YOUR GOAL
In the following listing, find the lines containing "style" and report them.

SOURCE RECORDS
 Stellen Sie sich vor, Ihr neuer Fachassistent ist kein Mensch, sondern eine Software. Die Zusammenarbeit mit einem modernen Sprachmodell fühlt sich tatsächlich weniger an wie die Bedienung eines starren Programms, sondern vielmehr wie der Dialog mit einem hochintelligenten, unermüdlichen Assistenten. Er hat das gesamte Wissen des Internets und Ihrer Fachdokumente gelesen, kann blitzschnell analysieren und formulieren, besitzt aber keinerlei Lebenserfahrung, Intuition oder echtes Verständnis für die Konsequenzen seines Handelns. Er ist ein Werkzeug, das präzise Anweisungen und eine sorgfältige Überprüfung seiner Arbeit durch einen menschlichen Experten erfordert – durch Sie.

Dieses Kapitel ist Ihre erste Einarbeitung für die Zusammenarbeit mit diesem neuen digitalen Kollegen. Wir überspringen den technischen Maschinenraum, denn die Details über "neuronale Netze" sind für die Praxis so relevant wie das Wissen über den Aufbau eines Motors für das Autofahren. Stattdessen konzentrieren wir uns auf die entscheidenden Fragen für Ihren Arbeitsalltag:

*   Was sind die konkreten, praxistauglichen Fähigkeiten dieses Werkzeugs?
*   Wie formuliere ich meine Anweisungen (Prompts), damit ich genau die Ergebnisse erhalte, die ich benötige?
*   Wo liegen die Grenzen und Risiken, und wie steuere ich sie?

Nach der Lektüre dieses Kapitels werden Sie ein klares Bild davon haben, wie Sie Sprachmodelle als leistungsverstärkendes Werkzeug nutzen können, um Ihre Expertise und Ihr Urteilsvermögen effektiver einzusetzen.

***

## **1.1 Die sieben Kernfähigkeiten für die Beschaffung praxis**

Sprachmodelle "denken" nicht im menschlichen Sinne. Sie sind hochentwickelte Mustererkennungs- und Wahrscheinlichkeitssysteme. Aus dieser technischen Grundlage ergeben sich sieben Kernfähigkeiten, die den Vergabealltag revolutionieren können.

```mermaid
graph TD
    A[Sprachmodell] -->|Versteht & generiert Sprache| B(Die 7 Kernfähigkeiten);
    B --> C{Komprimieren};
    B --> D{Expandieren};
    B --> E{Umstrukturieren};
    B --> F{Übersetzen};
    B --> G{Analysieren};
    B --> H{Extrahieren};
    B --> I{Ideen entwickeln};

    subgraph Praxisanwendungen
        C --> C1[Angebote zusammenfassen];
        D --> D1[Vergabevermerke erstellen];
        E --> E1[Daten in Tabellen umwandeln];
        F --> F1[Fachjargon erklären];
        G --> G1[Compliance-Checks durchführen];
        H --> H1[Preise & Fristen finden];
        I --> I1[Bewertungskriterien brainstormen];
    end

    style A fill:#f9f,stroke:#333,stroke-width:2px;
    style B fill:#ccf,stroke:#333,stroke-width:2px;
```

---

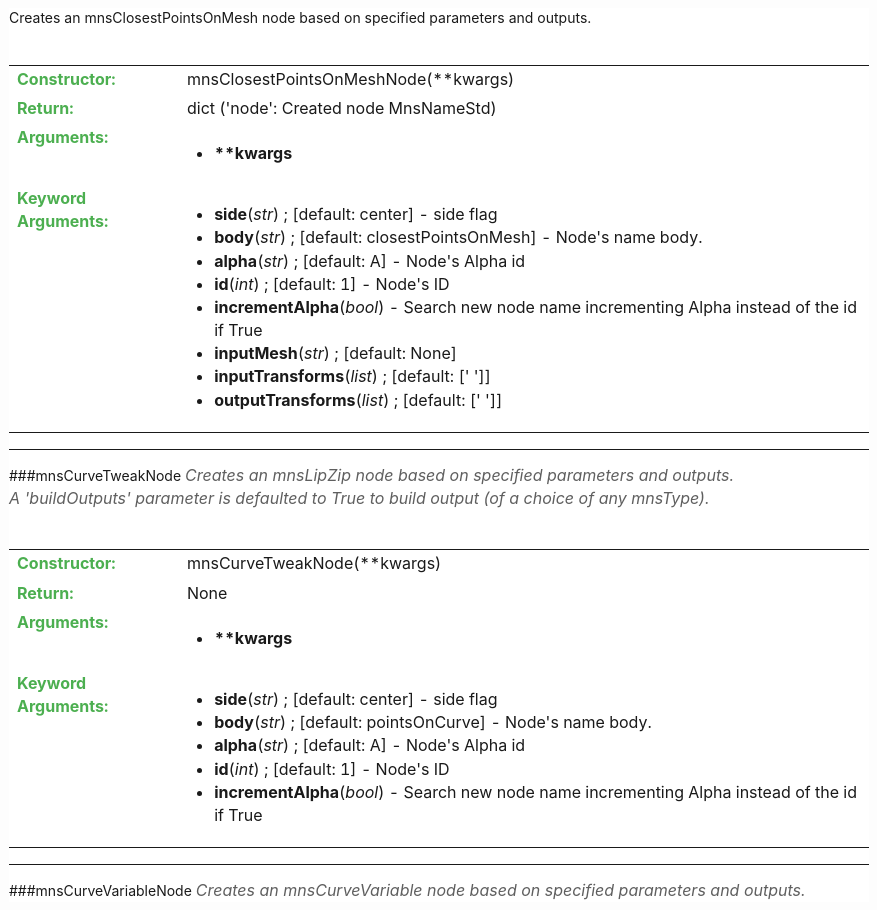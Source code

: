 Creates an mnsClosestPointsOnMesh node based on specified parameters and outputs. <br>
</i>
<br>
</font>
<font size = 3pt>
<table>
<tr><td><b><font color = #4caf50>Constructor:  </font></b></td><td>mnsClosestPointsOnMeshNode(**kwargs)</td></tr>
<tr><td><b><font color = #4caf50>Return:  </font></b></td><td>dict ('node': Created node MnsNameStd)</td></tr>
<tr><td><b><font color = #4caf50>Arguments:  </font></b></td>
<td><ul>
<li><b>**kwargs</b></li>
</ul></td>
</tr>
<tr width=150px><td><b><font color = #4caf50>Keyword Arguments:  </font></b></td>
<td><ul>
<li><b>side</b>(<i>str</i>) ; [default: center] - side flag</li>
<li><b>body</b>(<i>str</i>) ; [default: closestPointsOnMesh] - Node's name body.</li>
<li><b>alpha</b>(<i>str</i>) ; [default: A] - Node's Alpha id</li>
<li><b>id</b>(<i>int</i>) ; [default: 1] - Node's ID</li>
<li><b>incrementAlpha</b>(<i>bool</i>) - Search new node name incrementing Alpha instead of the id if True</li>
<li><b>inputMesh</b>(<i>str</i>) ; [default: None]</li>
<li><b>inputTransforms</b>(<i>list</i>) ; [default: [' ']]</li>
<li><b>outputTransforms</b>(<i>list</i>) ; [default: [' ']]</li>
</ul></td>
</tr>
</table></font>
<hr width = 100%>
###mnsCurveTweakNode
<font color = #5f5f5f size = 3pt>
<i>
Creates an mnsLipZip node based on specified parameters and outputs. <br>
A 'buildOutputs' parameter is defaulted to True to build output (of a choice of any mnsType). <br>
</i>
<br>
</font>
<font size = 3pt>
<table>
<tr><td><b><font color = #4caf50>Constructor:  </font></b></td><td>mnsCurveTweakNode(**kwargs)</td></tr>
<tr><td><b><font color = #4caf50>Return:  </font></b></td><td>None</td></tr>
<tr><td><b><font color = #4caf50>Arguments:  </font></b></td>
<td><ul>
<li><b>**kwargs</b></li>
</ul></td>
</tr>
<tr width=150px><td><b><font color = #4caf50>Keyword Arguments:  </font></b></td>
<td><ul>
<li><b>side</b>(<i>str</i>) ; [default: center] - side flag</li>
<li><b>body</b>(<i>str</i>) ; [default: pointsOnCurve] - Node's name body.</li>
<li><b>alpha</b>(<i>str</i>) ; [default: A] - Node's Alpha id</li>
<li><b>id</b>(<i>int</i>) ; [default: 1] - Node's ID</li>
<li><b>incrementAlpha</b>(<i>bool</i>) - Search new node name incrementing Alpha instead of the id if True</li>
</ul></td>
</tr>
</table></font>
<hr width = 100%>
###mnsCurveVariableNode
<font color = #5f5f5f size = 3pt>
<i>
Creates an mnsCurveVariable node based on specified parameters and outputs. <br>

TASK RESULT
    style A fill:#f9f,stroke:#333,stroke-width:2px;
    style B fill:#ccf,stroke:#333,stroke-width:2px;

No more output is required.